We have designed, simulated and fabricated the first version of the recording and stimulation CMOS ASIC comprised of 8 stimulation units, 128 output stages and 64 recording channels. The stimulation units can flexibility be programmed in terms of pulse amplitude, frequency, duration and polarity. The recording channels provide low noise and low power amplification, filtering and digitization of multi-unit neural activity.
We have completed the design of the convolutional neural network hardware accelerator, VPDNN, that supports the required features of the phosphene stimulation neural network. Its performance (latency, power) was compared to implementation on other embedded devices. We also applied weight pruning and bit quantization of parameters to the stimulation network corresponding to the bit precision supported by VPDNN. The system works with inputs from a camera and the network output was transmitted successfully to recording and stimulation CMOS ASIC.
For validating the NeuraViPeR probe technology, mice were implanted with a flexible polyimide probes in the primary visual cortex (area V1). Microstimulation through the electrodes successfully evoked a behavioral response in mice trained on a go/no-go stimulation detection task. We were able to monitor the stimulation threshold over up to 13 months revealing a stable perceptual threshold. Currently we are focusing on the ex-vivo evaluation of probe biocompatibility.

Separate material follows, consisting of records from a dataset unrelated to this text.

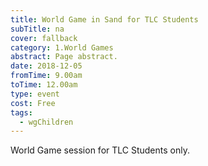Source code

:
 ```yaml
---
title: World Game in Sand for TLC Students
subTitle: na
cover: fallback
category: 1.World Games
abstract: Page abstract.
date: 2018-12-05
fromTime: 9.00am
toTime: 12.00am
type: event
cost: Free
tags:
  - wgChildren
---
```


World Game session for TLC Students only.

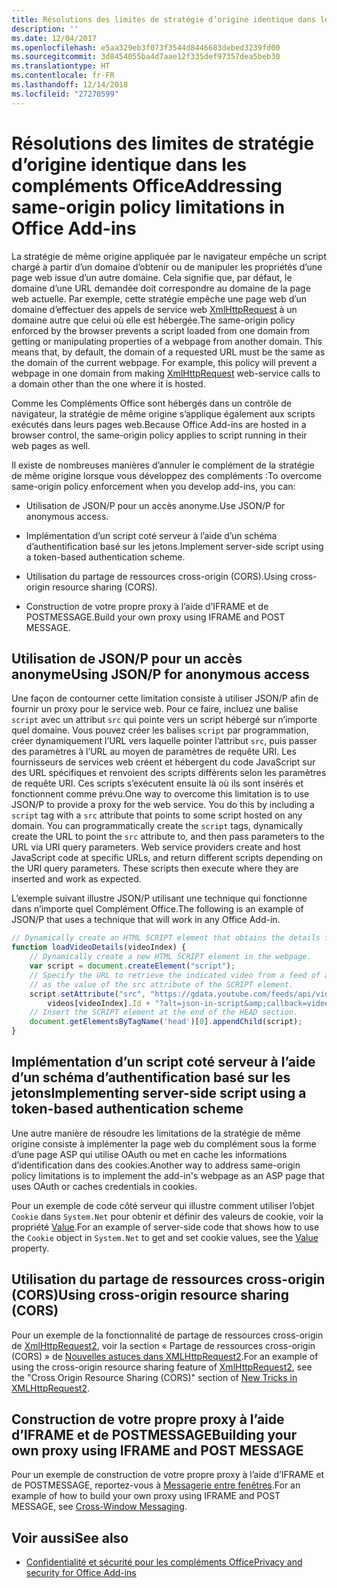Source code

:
 ```yaml
---
title: Résolutions des limites de stratégie d’origine identique dans les compléments Office
description: ''
ms.date: 12/04/2017
ms.openlocfilehash: e5aa329eb3f073f3544d8446683debed3239fd00
ms.sourcegitcommit: 3d8454055ba4d7aae12f335def97357dea5beb30
ms.translationtype: HT
ms.contentlocale: fr-FR
ms.lasthandoff: 12/14/2018
ms.locfileid: "27270599"
---
```

# <a name="addressing-same-origin-policy-limitations-in-office-add-ins"></a><span data-ttu-id="b2b95-102">Résolutions des limites de stratégie d’origine identique dans les compléments Office</span><span class="sxs-lookup"><span data-stu-id="b2b95-102">Addressing same-origin policy limitations in Office Add-ins</span></span>


<span data-ttu-id="b2b95-p101">La stratégie de même origine appliquée par le navigateur empêche un script chargé à partir d’un domaine d’obtenir ou de manipuler les propriétés d’une page web issue d’un autre domaine. Cela signifie que, par défaut, le domaine d’une URL demandée doit correspondre au domaine de la page web actuelle. Par exemple, cette stratégie empêche une page web d’un domaine d’effectuer des appels de service web [XmlHttpRequest](https://www.w3.org/TR/XMLHttpRequest/) à un domaine autre que celui où elle est hébergée.</span><span class="sxs-lookup"><span data-stu-id="b2b95-p101">The same-origin policy enforced by the browser prevents a script loaded from one domain from getting or manipulating properties of a webpage from another domain. This means that, by default, the domain of a requested URL must be the same as the domain of the current webpage. For example, this policy will prevent a webpage in one domain from making [XmlHttpRequest](https://www.w3.org/TR/XMLHttpRequest/) web-service calls to a domain other than the one where it is hosted.</span></span>

<span data-ttu-id="b2b95-106">Comme les Compléments Office sont hébergés dans un contrôle de navigateur, la stratégie de même origine s’applique également aux scripts exécutés dans leurs pages web.</span><span class="sxs-lookup"><span data-stu-id="b2b95-106">Because Office Add-ins are hosted in a browser control, the same-origin policy applies to script running in their web pages as well.</span></span>

<span data-ttu-id="b2b95-107">Il existe de nombreuses manières d’annuler le complément de la stratégie de même origine lorsque vous développez des compléments :</span><span class="sxs-lookup"><span data-stu-id="b2b95-107">To overcome same-origin policy enforcement when you develop add-ins, you can:</span></span>

- <span data-ttu-id="b2b95-108">Utilisation de JSON/P pour un accès anonyme.</span><span class="sxs-lookup"><span data-stu-id="b2b95-108">Use JSON/P for anonymous access.</span></span> 
    
- <span data-ttu-id="b2b95-109">Implémentation d’un script coté serveur à l’aide d’un schéma d’authentification basé sur les jetons.</span><span class="sxs-lookup"><span data-stu-id="b2b95-109">Implement server-side script using a token-based authentication scheme.</span></span>
    
- <span data-ttu-id="b2b95-110">Utilisation du partage de ressources cross-origin (CORS).</span><span class="sxs-lookup"><span data-stu-id="b2b95-110">Using cross-origin resource sharing (CORS).</span></span>
    
- <span data-ttu-id="b2b95-111">Construction de votre propre proxy à l’aide d’IFRAME et de POSTMESSAGE.</span><span class="sxs-lookup"><span data-stu-id="b2b95-111">Build your own proxy using IFRAME and POST MESSAGE.</span></span>
    

## <a name="using-jsonp-for-anonymous-access"></a><span data-ttu-id="b2b95-112">Utilisation de JSON/P pour un accès anonyme</span><span class="sxs-lookup"><span data-stu-id="b2b95-112">Using JSON/P for anonymous access</span></span>


<span data-ttu-id="b2b95-p102">Une façon de contourner cette limitation consiste à utiliser JSON/P afin de fournir un proxy pour le service web. Pour ce faire, incluez une balise `script` avec un attribut `src` qui pointe vers un script hébergé sur n’importe quel domaine. Vous pouvez créer les balises `script` par programmation, créer dynamiquement l’URL vers laquelle pointer l’attribut `src`, puis passer des paramètres à l’URL au moyen de paramètres de requête URI. Les fournisseurs de services web créent et hébergent du code JavaScript sur des URL spécifiques et renvoient des scripts différents selon les paramètres de requête URI. Ces scripts s’exécutent ensuite là où ils sont insérés et fonctionnent comme prévu.</span><span class="sxs-lookup"><span data-stu-id="b2b95-p102">One way to overcome this limitation is to use JSON/P to provide a proxy for the web service. You do this by including a `script` tag with a `src` attribute that points to some script hosted on any domain. You can programmatically create the `script` tags, dynamically create the URL to point the `src` attribute to, and then pass parameters to the URL via URI query parameters. Web service providers create and host JavaScript code at specific URLs, and return different scripts depending on the URI query parameters. These scripts then execute where they are inserted and work as expected.</span></span>

<span data-ttu-id="b2b95-118">L’exemple suivant illustre JSON/P utilisant une technique qui fonctionne dans n’importe quel Complément Office.</span><span class="sxs-lookup"><span data-stu-id="b2b95-118">The following is an example of JSON/P that uses a technique that will work in any Office Add-in.</span></span>

```js
// Dynamically create an HTML SCRIPT element that obtains the details for the specified video.
function loadVideoDetails(videoIndex) {
    // Dynamically create a new HTML SCRIPT element in the webpage.
    var script = document.createElement("script");
    // Specify the URL to retrieve the indicated video from a feed of a current list of videos,
    // as the value of the src attribute of the SCRIPT element. 
    script.setAttribute("src", "https://gdata.youtube.com/feeds/api/videos/" + 
        videos[videoIndex].Id + "?alt=json-in-script&amp;callback=videoDetailsLoaded");
    // Insert the SCRIPT element at the end of the HEAD section.
    document.getElementsByTagName('head')[0].appendChild(script);
}

```


## <a name="implementing-server-side-script-using-a-token-based-authentication-scheme"></a><span data-ttu-id="b2b95-119">Implémentation d’un script coté serveur à l’aide d’un schéma d’authentification basé sur les jetons</span><span class="sxs-lookup"><span data-stu-id="b2b95-119">Implementing server-side script using a token-based authentication scheme</span></span>


<span data-ttu-id="b2b95-120">Une autre manière de résoudre les limitations de la stratégie de même origine consiste à implémenter la page web du complément sous la forme d’une page ASP qui utilise OAuth ou met en cache les informations d’identification dans des cookies.</span><span class="sxs-lookup"><span data-stu-id="b2b95-120">Another way to address same-origin policy limitations is to implement the add-in's webpage as an ASP page that uses OAuth or caches credentials in cookies.</span></span>

<span data-ttu-id="b2b95-121">Pour un exemple de code côté serveur qui illustre comment utiliser l’objet `Cookie` dans `System.Net` pour obtenir et définir des valeurs de cookie, voir la propriété [Value](https://docs.microsoft.com/dotnet/api/system.net.cookie.value?view=netframework-4.7.2).</span><span class="sxs-lookup"><span data-stu-id="b2b95-121">For an example of server-side code that shows how to use the  `Cookie` object in `System.Net` to get and set cookie values, see the [Value](https://docs.microsoft.com/dotnet/api/system.net.cookie.value?view=netframework-4.7.2) property.</span></span>


## <a name="using-cross-origin-resource-sharing-cors"></a><span data-ttu-id="b2b95-122">Utilisation du partage de ressources cross-origin (CORS)</span><span class="sxs-lookup"><span data-stu-id="b2b95-122">Using cross-origin resource sharing (CORS)</span></span>


<span data-ttu-id="b2b95-123">Pour un exemple de la fonctionnalité de partage de ressources cross-origin de [XmlHttpRequest2](https://dvcs.w3.org/hg/xhr/raw-file/tip/Overview.html), voir la section « Partage de ressources cross-origin (CORS) » de [Nouvelles astuces dans XMLHttpRequest2](https://www.html5rocks.com/en/tutorials/file/xhr2/).</span><span class="sxs-lookup"><span data-stu-id="b2b95-123">For an example of using the cross-origin resource sharing feature of [XmlHttpRequest2](https://dvcs.w3.org/hg/xhr/raw-file/tip/Overview.html), see the "Cross Origin Resource Sharing (CORS)" section of [New Tricks in XMLHttpRequest2](https://www.html5rocks.com/en/tutorials/file/xhr2/).</span></span>


## <a name="building-your-own-proxy-using-iframe-and-post-message"></a><span data-ttu-id="b2b95-124">Construction de votre propre proxy à l’aide d’IFRAME et de POSTMESSAGE</span><span class="sxs-lookup"><span data-stu-id="b2b95-124">Building your own proxy using IFRAME and POST MESSAGE</span></span>


<span data-ttu-id="b2b95-125">Pour un exemple de construction de votre propre proxy à l’aide d’IFRAME et de POSTMESSAGE, reportez-vous à [Messagerie entre fenêtres](http://ejohn.org/blog/cross-window-messaging/).</span><span class="sxs-lookup"><span data-stu-id="b2b95-125">For an example of how to build your own proxy using IFRAME and POST MESSAGE, see [Cross-Window Messaging](http://ejohn.org/blog/cross-window-messaging/).</span></span>


## <a name="see-also"></a><span data-ttu-id="b2b95-126">Voir aussi</span><span class="sxs-lookup"><span data-stu-id="b2b95-126">See also</span></span>

- [<span data-ttu-id="b2b95-127">Confidentialité et sécurité pour les compléments Office</span><span class="sxs-lookup"><span data-stu-id="b2b95-127">Privacy and security for Office Add-ins</span></span>](../concepts/privacy-and-security.md)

On the software side we developed a Reinforcement Learning (RL) based network to optimize phosphene generation taking into account task-specific constraints. This framework is used to train novel deep networks for stimulus generation in an end-to-end fashion to optimize phosphene patterns and solve multi-stage navigation-based tasks in virtual environments. Algorithms were developed which maintain performance in the presence of perturbations in dynamical systems. An in-silico framework to train a prosthesis controller via RL was designed to restore function in an impaired neural system using dynamical systems and recurrent neural networks (RNN) to formulate the components of a brain-machine interaction. An end-to-end framework including a biologically plausible phosphene simulator was used to learn safe stimulation parameters (amplitude, pulse width and frequency) for phosphene generation optimized for naturalistic vision settings via real-life navigation videos.
We have conducted simultaneous recordings and stimulation experiments over a 6-month period in the primary visual cortex of three blind subjects. Our efforts have led to significant advancements in our protocols for selecting candidates for a cortical visual prosthesis. Throughout this process, we meticulously monitored the evolution of electrode impedance measurements, ensuring the stability and reliability of our electrodes over time. With each blind volunteer, we implemented protocols to evaluate both technical and functional aspects of using intracortical electrical stimulation as an interface for a visual neuroprosthesis.
These results have a significant scientific impact in the field and support the case for using penetrating microelectrodes. They also highlight a number of important unanswered questions that have to be solved before a cortical visual neuroprosthesis can be considered a viable clinical therapy or option. We expect that our results until the end of the project will allow us to advance the development of a technology that can enhance safety in navigation and provide greater confidence for individuals with profound blindness in many environments.